Quando a taxa alta é um sinal de alerta

Se existe um consenso entre especialistas, é de que juros muito acima da média quase sempre indicam um risco maior. No mercado financeiro, taxas mais altas refletem justamente o prêmio exigido pelos investidores para assumir esse risco adicional.

Para Marília Fontes, essa relação é direta.

“O juro mais alto sempre significa um risco mais elevado. Não tem como uma empresa mais segura pagar um juro mais alto. Isso não acontece no mercado”, defende ela.

Segundo ela, ao encontrar um CDB com remuneração muito superior à média, o investidor precisa olhar além da taxa. É preciso analisar a carteira de crédito do banco, o nível de inadimplência, a alavancagem, o índice de Basileia e a rentabilidade sobre o patrimônio. “Tudo isso entra em uma análise de crédito”, aconselha Fontes.

Otávio Araújo, consultor sênior da ZERO Markets Brasil, reforça que essas taxas muito agressivas costumam indicar problemas de funding (processo de captação de recursos financeiros de terceiros). “Em um mercado em que grandes bancos pagam em torno de 100% do CDI, ofertas de 140% ou 160% gritam risco embutido“, afirma.
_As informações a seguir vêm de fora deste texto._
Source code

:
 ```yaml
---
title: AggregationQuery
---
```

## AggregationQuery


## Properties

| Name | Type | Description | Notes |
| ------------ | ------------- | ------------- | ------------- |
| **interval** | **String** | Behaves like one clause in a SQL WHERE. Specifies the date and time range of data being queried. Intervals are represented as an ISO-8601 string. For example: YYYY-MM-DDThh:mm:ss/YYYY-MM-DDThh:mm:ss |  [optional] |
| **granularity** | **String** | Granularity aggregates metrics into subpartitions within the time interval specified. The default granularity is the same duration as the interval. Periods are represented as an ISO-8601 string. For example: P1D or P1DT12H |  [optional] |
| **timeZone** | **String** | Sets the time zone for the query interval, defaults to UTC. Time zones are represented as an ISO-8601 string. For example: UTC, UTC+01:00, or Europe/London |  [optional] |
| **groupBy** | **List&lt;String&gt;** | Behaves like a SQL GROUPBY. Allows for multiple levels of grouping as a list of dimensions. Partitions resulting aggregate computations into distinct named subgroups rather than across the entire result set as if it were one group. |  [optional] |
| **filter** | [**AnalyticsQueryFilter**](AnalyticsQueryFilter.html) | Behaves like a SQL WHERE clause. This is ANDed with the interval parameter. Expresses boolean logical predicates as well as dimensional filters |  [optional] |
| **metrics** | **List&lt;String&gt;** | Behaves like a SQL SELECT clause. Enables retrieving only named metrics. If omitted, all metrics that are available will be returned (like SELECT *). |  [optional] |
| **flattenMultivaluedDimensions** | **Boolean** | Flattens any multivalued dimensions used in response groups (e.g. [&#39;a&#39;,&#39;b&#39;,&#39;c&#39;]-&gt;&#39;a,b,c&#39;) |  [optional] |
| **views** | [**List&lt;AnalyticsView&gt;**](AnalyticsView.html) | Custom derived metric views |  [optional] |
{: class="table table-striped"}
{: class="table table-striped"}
Segundo ele, muitas vezes isso sinaliza instituições com custo elevado de captação ou perda de confiança no mercado interbancário.

“Bancos nessas condições acabam recorrendo ao varejo para captar recursos via CDB com taxas altas”, explica.

O checklist de risco antes de comprar um CDB

Diante desse cenário, especialistas sugerem alguns critérios práticos antes de investir:

  • Limitar a exposição a cerca de R$ 200 mil por instituição para evitar ultrapassar o limite do FGC com os juros;
  • Comparar a taxa do CDB com a média de mercado para bancos do mesmo porte;
  • Verificar o índice de Basileia e a capitalização da instituição;
  • Avaliar se o banco apresenta lucro recorrente ao longo dos anos;
  • Observar a qualidade da carteira de crédito e o nível de inadimplência;
  • Checar notícias recentes, mudanças de auditoria ou investigações envolvendo o banco.

Nenhum banco é totalmente livre de risco.

“Toda instituição financeira apresenta algum grau de risco. O investidor precisa fazer sua própria análise e não contar apenas com a figura do FGC”, orienta Almeida.

O FGC continua sendo uma importante camada de proteção para o sistema financeiro, mas não elimina o risco de crédito nem substitui uma análise cuidadosa antes de investir.